- Supplied material -

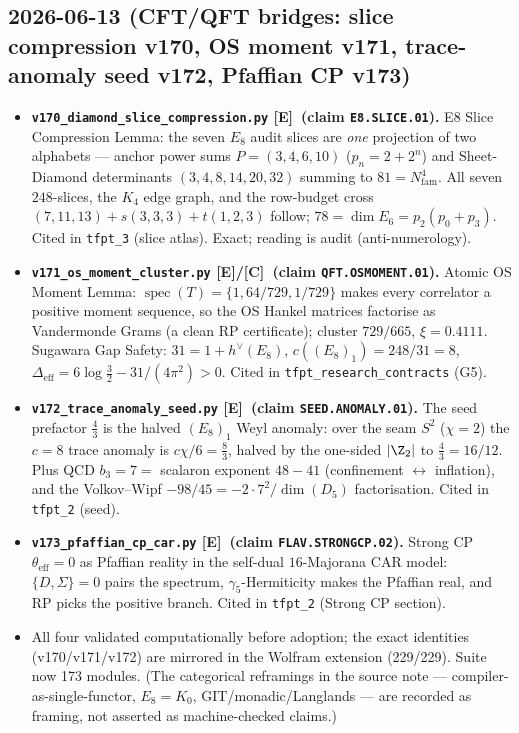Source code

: \documentclass[11pt]{article}
\providecommand{\mE}{\textbf{[E]}}\providecommand{\mC}{\textbf{[C]}}
\begin{document}
\subsection*{2026-06-13 (CFT/QFT bridges: slice compression v170, OS moment v171, trace-anomaly seed v172, Pfaffian CP v173)}
\begin{itemize}
\item \textbf{\texttt{v170\_diamond\_slice\_compression.py} \mE\ (claim \texttt{E8.SLICE.01}).}
  E8 Slice Compression Lemma: the seven $E_8$ audit slices are \emph{one} projection of two
  alphabets --- anchor power sums $P=(3,4,6,10)$ ($p_n=2+2^n$) and Sheet-Diamond determinants
  $(3,4,8,14,20,32)$ summing to $81=N_{\mathrm{fam}}^4$. All seven $248$-slices, the $K_4$ edge
  graph, and the row-budget cross $(7,11,13)+s(3,3,3)+t(1,2,3)$ follow; $78=\dim E_6=p_2(p_0+p_3)$.
  Cited in \texttt{tfpt\_3} (slice atlas). Exact; reading is audit (anti-numerology).
\item \textbf{\texttt{v171\_os\_moment\_cluster.py} \mE/\mC\ (claim \texttt{QFT.OSMOMENT.01}).}
  Atomic OS Moment Lemma: $\operatorname{spec}(T)=\{1,64/729,1/729\}$ makes every correlator a
  positive moment sequence, so the OS Hankel matrices factorise as Vandermonde Grams (a clean RP
  certificate); cluster $729/665$, $\xi=0.4111$. Sugawara Gap Safety: $31=1+h^\vee(E_8)$,
  $c((E_8)_1)=248/31=8$, $\Delta_{\mathrm{eff}}=6\log\tfrac32-31/(4\pi^2)>0$. Cited in
  \texttt{tfpt\_research\_contracts} (G5).
\item \textbf{\texttt{v172\_trace\_anomaly\_seed.py} \mE\ (claim \texttt{SEED.ANOMALY.01}).}
  The seed prefactor $\tfrac43$ is the halved $(E_8)_1$ Weyl anomaly: over the seam $S^2$ ($\chi=2$)
  the $c=8$ trace anomaly is $c\chi/6=\tfrac83$, halved by the one-sided $|\Z_2|$ to
  $\tfrac43=16/12$. Plus QCD $b_3=7=$ scalaron exponent $48-41$ (confinement $\leftrightarrow$
  inflation), and the Volkov--Wipf $-98/45=-2\cdot7^2/\dim(D_5)$ factorisation. Cited in
  \texttt{tfpt\_2} (seed).
\item \textbf{\texttt{v173\_pfaffian\_cp\_car.py} \mE\ (claim \texttt{FLAV.STRONGCP.02}).}
  Strong CP $\theta_{\mathrm{eff}}=0$ as Pfaffian reality in the self-dual $16$-Majorana CAR model:
  $\{D,\Sigma\}=0$ pairs the spectrum, $\gamma_5$-Hermiticity makes the Pfaffian real, and RP picks
  the positive branch. Cited in \texttt{tfpt\_2} (Strong CP section).
\item All four validated computationally before adoption; the exact identities (v170/v171/v172) are
  mirrored in the Wolfram extension (229/229). Suite now 173 modules. (The categorical reframings
  in the source note --- compiler-as-single-functor, $E_8=K_0$, GIT/monadic/Langlands --- are
  recorded as framing, not asserted as machine-checked claims.)
\end{itemize}
\end{document}
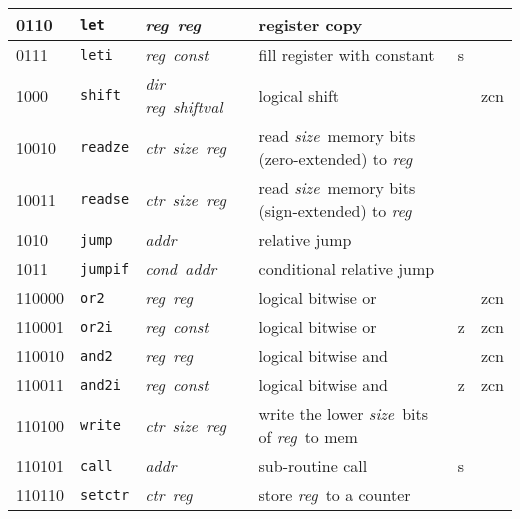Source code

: \documentclass[architecture]{compas2018}
\newcommand{\reg}{\textit{reg}}
\newcommand{\const}{\textit{const}}
\newcommand{\shiftval}{\textit{shiftval}}
\newcommand{\cond}{\textit{cond}}
\newcommand{\ctr}{\textit{ctr}}
\newcommand{\size}{\textit{size}}
\newcommand{\addr}{\textit{addr}}
\begin{document}
\begin{table}[!h]
\begin{center}
\begin{tabular}{|l|l|l|l|l|c|}
    0110    & \texttt{let}    & \reg\ \reg\                   & register copy                                        &      &             \\
    \hline
    0111    & \texttt{leti}   & \reg\ \const\                 & fill register with constant                          & s    &             \\
    \hline
    1000    & \texttt{shift}  & \textit{dir} \reg\ \shiftval\ & logical shift                                        &      & zcn         \\
    \hline
    10010   & \texttt{readze} & \ctr\ \size\ \reg\            & read \size\ memory bits (zero-extended) to \reg\     &      &             \\
    10011   & \texttt{readse} & \ctr\ \size\ \reg\            & read \size\ memory bits (sign-extended) to \reg\     &      &             \\
    \hline
    1010    & \texttt{jump}   & \addr\                        & relative jump                                        &      &             \\
    \hline
    1011    & \texttt{jumpif} & \cond\ \addr\                 & conditional relative jump                            &      &             \\
    \hline
    110000  & \texttt{or2}    & \reg\ \reg\                   & logical bitwise or                                   &      & zcn         \\
    \hline
    110001  & \texttt{or2i}   & \reg\ \const\                 & logical bitwise or                                   & {z}  & zcn         \\
    \hline
    110010  & \texttt{and2}   & \reg\ \reg\                   & logical bitwise and                                  &      & zcn         \\
    \hline
    110011  & \texttt{and2i}  & \reg\ \const\                 & logical bitwise and                                  & {z}  & zcn         \\
    \hline
    110100  & \texttt{write}  & \ctr\ \size\ \reg\            & write the lower \size\ bits of \reg\ to mem          &      &             \\
    \hline
    110101  & \texttt{call}   & \addr\                        & sub-routine call                                     & s    &             \\
    \hline
    110110  & \texttt{setctr} & \ctr\ \reg\                   & store \reg\ to a counter                             &      &             \\

\end{tabular}
\end{center}
\end{table}
\end{document}
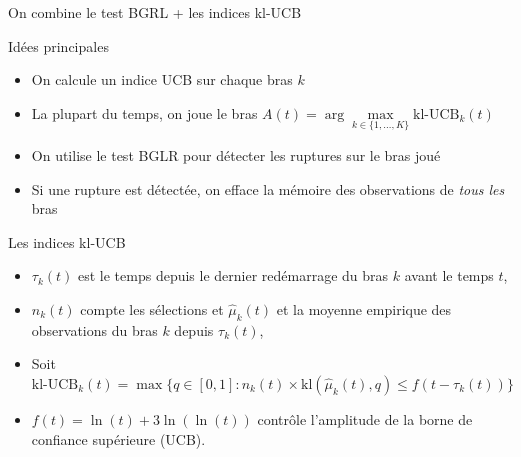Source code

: \documentclass[11pt,french,ignorenonframetext,]{beamer}
\begin{document}
\begin{frame}{On combine le test BGRL + les indices kl-UCB}

  \begin{block}{Idées principales}
    \begin{itemize}
      \item On calcule un indice UCB sur chaque bras $k$
      \item La plupart du temps, on joue le bras
      $A(t) = \arg\max\limits_{k\in \{1,\dots,K\}} \mbox{kl-UCB}_k(t)$
      \item On utilise le test BGLR \alert{pour détecter les ruptures sur le bras joué}
      \item Si une rupture est détectée, \alert{on efface la mémoire des observations de \emph{tous les} bras}
    \end{itemize}
  \end{block}

  \pause

  \begin{exampleblock}{Les indices kl-UCB}
    \begin{itemize}
      \item $\tau_k(t)$ est le temps depuis le dernier redémarrage du bras $k$ avant le temps $t$,
      \item $n_k(t)$ compte les sélections et $\widehat{\mu}_k(t)$ et la moyenne empirique des observations du bras $k$ depuis $\tau_k(t)$,
      \item Soit {\small $\mbox{kl-UCB}_k(t) = \max \bigl\{ q\in[0,1] : n_k(t) \times \mathrm{kl}\left(\widehat{\mu}_k(t),q\right) \leq f(t - \tau_k(t)) \bigr\}$ }
      \item $f(t) = \ln(t) + 3 \ln(\ln(t))$ contrôle l'amplitude de la borne de confiance supérieure (UCB).
    \end{itemize}
  \end{exampleblock}

\end{frame}
\end{document}
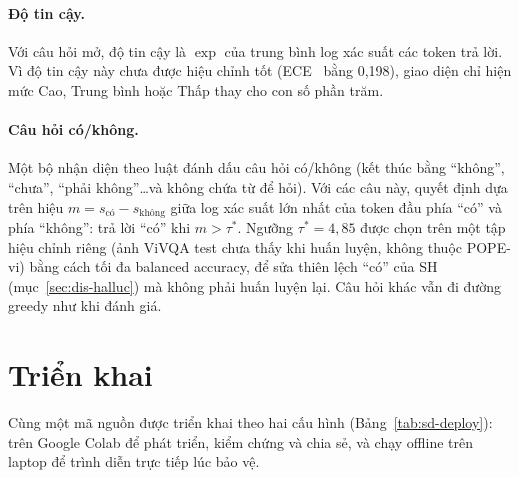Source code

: \paragraph{Độ tin cậy.} Với câu hỏi mở, độ tin cậy là $\exp$ của trung bình log
xác suất các token trả lời. Vì độ tin cậy này chưa được hiệu chỉnh tốt
(ECE~\cite{guo2017calibration} bằng 0,198), giao diện chỉ hiện mức Cao, Trung bình
hoặc Thấp thay cho con số phần trăm.

\paragraph{Câu hỏi có/không.} Một bộ nhận diện theo luật đánh dấu câu hỏi có/không
(kết thúc bằng ``không'', ``chưa'', ``phải không''\ldots và không chứa từ để hỏi).
Với các câu này, quyết định dựa trên hiệu $m = s_{\text{có}} - s_{\text{không}}$
giữa log xác suất lớn nhất của token đầu phía ``có'' và phía ``không'': trả lời
``có'' khi $m > \tau^*$. Ngưỡng $\tau^* = 4{,}85$ được chọn trên một tập hiệu
chỉnh riêng (ảnh ViVQA test chưa thấy khi huấn luyện, không thuộc POPE-vi) bằng
cách tối đa balanced accuracy, để sửa thiên lệch ``có'' của SH
(mục~\ref{sec:dis-halluc}) mà không phải huấn luyện lại. Câu hỏi khác vẫn đi
đường greedy như khi đánh giá.

\section{Triển khai}
\label{sec:sd-deploy}

Cùng một mã nguồn được triển khai theo hai cấu hình (Bảng~\ref{tab:sd-deploy}): trên Google
Colab để phát triển, kiểm chứng và chia sẻ, và chạy offline trên laptop để trình diễn trực
tiếp lúc bảo vệ.

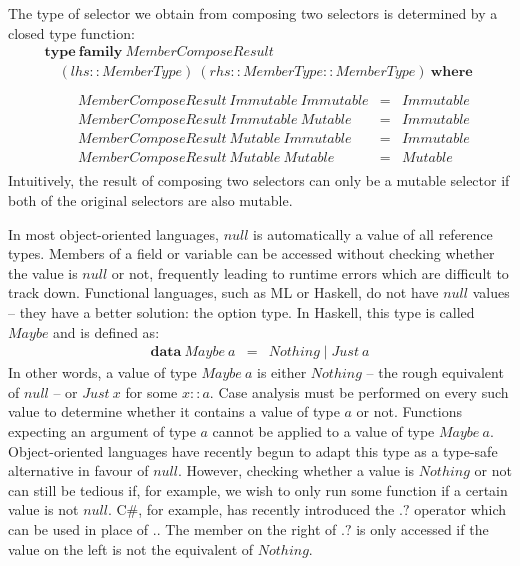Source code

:The type of selector we obtain from composing two selectors is determined by a closed type function:
\begin{displaymath}
\begin{array}{l}
\mathbf{type}~\mathbf{family}~\mathit{MemberComposeResult} \\
\quad (\mathit{lhs} :: \mathit{MemberType})~(\mathit{rhs} :: \mathit{MemberType} :: \mathit{MemberType})~\mathbf{where} \\\\
\qquad \begin{array}{lcl}
\mathit{MemberComposeResult}~\mathit{Immutable}~\mathit{Immutable} & = & \mathit{Immutable} \\
\mathit{MemberComposeResult}~\mathit{Immutable}~\mathit{Mutable} & = & \mathit{Immutable} \\
\mathit{MemberComposeResult}~\mathit{Mutable}~\mathit{Immutable} & = & \mathit{Immutable} \\
\mathit{MemberComposeResult}~\mathit{Mutable}~\mathit{Mutable} & = & \mathit{Mutable} 
\end{array}
\end{array}
\end{displaymath}
Intuitively, the result of composing two selectors can only be a mutable selector if both of the original selectors are also mutable. 

In most object-oriented languages, $\mathit{null}$ is automatically a value of all reference types. Members of a field or variable can be accessed without checking whether the value is $\mathit{null}$ or not, frequently leading to runtime errors which are difficult to track down. Functional languages, such as ML or Haskell, do not have $\mathit{null}$ values -- they have a better solution: the option type. In Haskell, this type is called $\mathit{Maybe}$ and is defined as:
\begin{displaymath}
\begin{array}{lcl}
\mathbf{data}~\mathit{Maybe}~a & = & \mathit{Nothing} \mid \mathit{Just}~a
\end{array}
\end{displaymath}
In other words, a value of type $\mathit{Maybe}~a$ is either $\mathit{Nothing}$ -- the rough equivalent of $\mathit{null}$ -- or $\mathit{Just}~x$ for some $x :: a$. Case analysis must be performed on every such value to determine whether it contains a value of type $a$ or not. Functions expecting an argument of type $a$ cannot be applied to a value of type $\mathit{Maybe}~a$. Object-oriented languages have recently begun to adapt this type as a type-safe alternative in favour of $\mathit{null}$. However, checking whether a value is $\mathit{Nothing}$ or not can still be tedious if, for example, we wish to only run some function if a certain value is not $\mathit{null}$. C\#, for example, has recently introduced the $.?$ operator which can be used in place of $.$. The member on the right of $.?$ is only accessed if the value on the left is not the equivalent of $\mathit{Nothing}$.

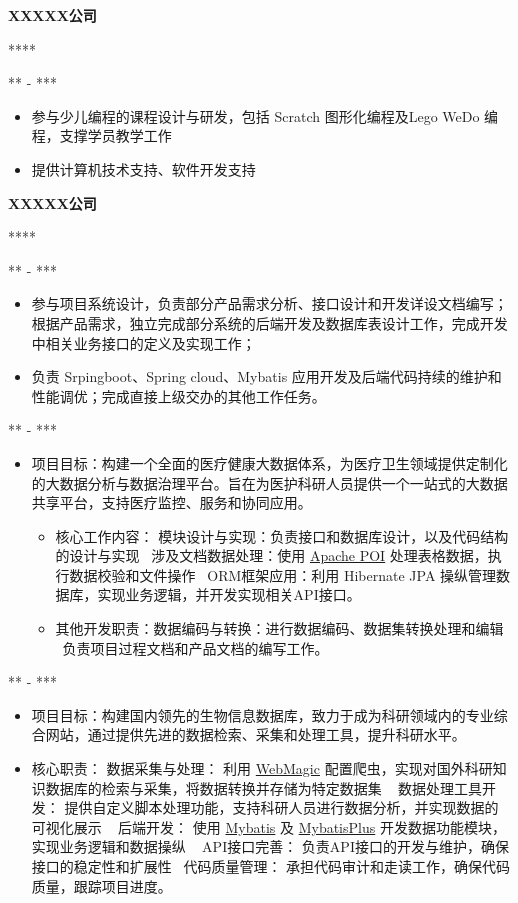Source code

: \documentclass[11pt,a4paper]{article}
\newcommand{\company}[1]{%
    {\vspace{0.2em}\sffamily\textbf{\large#1}}%
}
\newcommand{\position}[2]{%
    \vspace{0.1em}  %
    \role{#1}\hfill\role{#2}%
    \vspace{0.2em}  %
}
\newcommand{\role}[1]{{\sffamily\color{graytext}\small#1}}
\newcommand{\daterange}[1]{\hfill{\sffamily\color{graytext}\small#1}}
\newcommand{\project}[1]{{\sffamily\textbf{\cjkit { \textit {\itshape#1}}}}}
\newcommand{\separator}{\textbullet~}  %
\begin{document}
\company{XXXXX公司} 
\position{***}{***}
\daterange{*** - ***}
\begin{itemize}
    \item 参与少儿编程的课程设计与研发，包括 Scratch 图形化编程及Lego WeDo 编程，支撑学员教学工作
    \item 提供计算机技术支持、软件开发支持
\end{itemize}

\company{XXXXX公司} 
\position{***}{***}
\daterange{*** - ***}
\begin{itemize}
    \item 参与项目系统设计，负责部分产品需求分析、接口设计和开发详设文档编写；根据产品需求，独立完成部分系统的后端开发及数据库表设计工作，完成开发中相关业务接口的定义及实现工作；
    \item 负责 Srpingboot、Spring cloud、Mybatis 应用开发及后端代码持续的维护和性能调优；完成直接上级交办的其他工作任务。
\end{itemize}

\project{XXX系统}
\daterange{*** - ***}
\begin{itemize}
    \item 项目目标：构建一个全面的医疗健康大数据体系，为医疗卫生领域提供定制化的大数据分析与数据治理平台。旨在为医护科研人员提供一个一站式的大数据共享平台，支持医疗监控、服务和协同应用。
        \begin{itemize}
            \item 核心工作内容： 模块设计与实现：负责接口和数据库设计，以及代码结构的设计与实现 \separator 涉及文档数据处理：使用 \href{https://poi.apache.org/}{Apache POI} 处理表格数据，执行数据校验和文件操作 \separator ORM框架应用：利用 Hibernate JPA 操纵管理数据库，实现业务逻辑，并开发实现相关API接口。
            \item 其他开发职责：数据编码与转换：进行数据编码、数据集转换处理和编辑 \separator 负责项目过程文档和产品文档的编写工作。
        \end{itemize}
\end{itemize}

\project{XXX系统}
\daterange{*** - ***}
\begin{itemize}
    \item 项目目标：构建国内领先的生物信息数据库，致力于成为科研领域内的专业综合网站，通过提供先进的数据检索、采集和处理工具，提升科研水平。
    \item 核心职责： 数据采集与处理： 利用 \href{https://webmagic.io/}{WebMagic} 配置爬虫，实现对国外科研知识数据库的检索与采集，将数据转换并存储为特定数据集 \separator 
            数据处理工具开发： 提供自定义脚本处理功能，支持科研人员进行数据分析，并实现数据的可视化展示 \separator 
            后端开发： 使用 \href{https://mybatis.org/mybatis-3/zh/index.html}{Mybatis} 及 \href{https://mybatis.plus/}{MybatisPlus} 开发数据功能模块，实现业务逻辑和数据操纵 \separator 
            API接口完善： 负责API接口的开发与维护，确保接口的稳定性和扩展性 \separator 代码质量管理： 承担代码审计和走读工作，确保代码质量，跟踪项目进度。
\end{itemize}
\end{document}
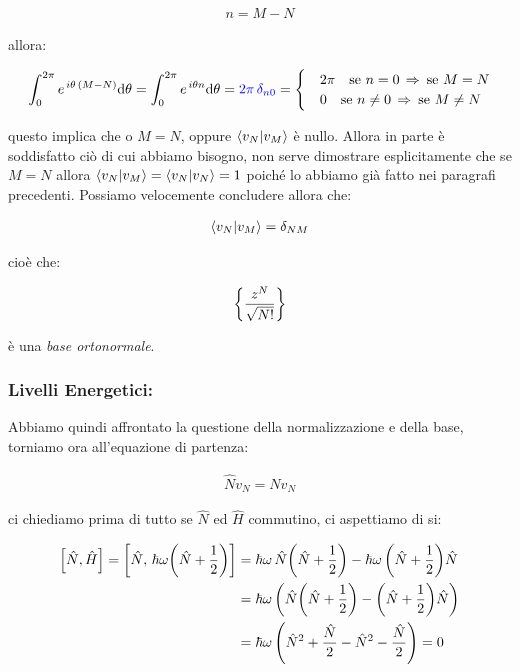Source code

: \begin{myprf}
\begin{align*}
	n = M -N 
\end{align*}

	allora:

\begin{align*}
	\int_{0}^{2\pi}e^{\,i\theta\, \qty(M-N) }  \dd \theta  = \int_{0}^{2\pi}e^{\,i\theta n}  \dd \theta = \textcolor{blue}{2\pi \, \delta_{n0} }= \begin{cases}
		& 2\pi \quad \text{se $n =0 \, \Rightarrow \, $ se $M = N$} \\
		& 0 \quad \text{se $n \neq 0 \, \Rightarrow \, $ se $M \neq N$}
	\end{cases}
\end{align*}

	questo implica che o $M = N$, oppure $\braket{v_N}{v_M}$ è nullo. Allora in parte è soddisfatto ciò di cui abbiamo bisogno, non serve dimostrare esplicitamente che se $M = N$ allora $\braket{v_N}{v_M} = \braket{v_N} = 1$ poiché lo abbiamo già fatto nei paragrafi precedenti. Possiamo velocemente concludere allora che:
	
\begin{align*}
	\braket{v_N}{v_M} = \delta_{NM}
\end{align*}
	
	cioè che:
	
\begin{align*}
	\qty{\frac{z^N}{\sqrt{N!}}}
\end{align*}

	è una \textit{base ortonormale}.
	
\end{myprf}

\subsubsection{Livelli Energetici:}

	Abbiamo quindi affrontato la questione della normalizzazione e della base, torniamo ora all'equazione di partenza:
	
\begin{align*}
	\hat{N} v_N = N v_N
\end{align*}

	ci chiediamo prima di tutto se $\hat{N}$ ed $\hat{H} $ commutino, ci aspettiamo di si:

\begin{align*}
	\qty[\hat{N}, \hat{H}] = \qty[\hat{N}, \, \hbar \omega \qty(\hat{N} + \frac{1}{2})] & = \hbar \omega \, \hat{N} \qty(\hat{N} + \frac{1}{2} ) - \hbar \omega \, \qty(\hat{N} + \frac{1}{2} ) \hat{N} \\
	& = \hbar \omega \, \qty(  \hat{N} \qty(\hat{N} + \frac{1}{2} ) - \qty(\hat{N} + \frac{1}{2} ) \hat{N}) \\
	& = \hbar \omega \, \qty( \hat{N}^2 + \frac{\hat{N}}{2} - \hat{N}^2 -\frac{\hat{N}}{2} ) = 0
\end{align*}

- Problem details -
The answer must contain only the lines from the one with "- \hbar \omega" to the end of the entries above, each written out exactly.

- Result for this exercise -
	\qty[\hat{N}, \hat{H}] = \qty[\hat{N}, \, \hbar \omega \qty(\hat{N} + \frac{1}{2})] & = \hbar \omega \, \hat{N} \qty(\hat{N} + \frac{1}{2} ) - \hbar \omega \, \qty(\hat{N} + \frac{1}{2} ) \hat{N} \\
	& = \hbar \omega \, \qty(  \hat{N} \qty(\hat{N} + \frac{1}{2} ) - \qty(\hat{N} + \frac{1}{2} ) \hat{N}) \\
	& = \hbar \omega \, \qty( \hat{N}^2 + \frac{\hat{N}}{2} - \hat{N}^2 -\frac{\hat{N}}{2} ) = 0
\end{align*}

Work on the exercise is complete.